What is needed is an exact copy of all the records, written out in full.

Saved entries
╔══
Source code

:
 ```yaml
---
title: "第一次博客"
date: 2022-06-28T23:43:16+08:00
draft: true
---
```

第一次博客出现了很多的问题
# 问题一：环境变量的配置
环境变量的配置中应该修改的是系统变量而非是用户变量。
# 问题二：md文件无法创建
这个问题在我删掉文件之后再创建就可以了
╚══
→ **TASK RESULT**
Source code

:
 ```yaml
---
title: "第一次博客"
date: 2022-06-28T23:43:16+08:00
draft: true
---
```

第一次博客出现了很多的问题
# 问题一：环境变量的配置
环境变量的配置中应该修改的是系统变量而非是用户变量。
# 问题二：md文件无法创建
这个问题在我删掉文件之后再创建就可以了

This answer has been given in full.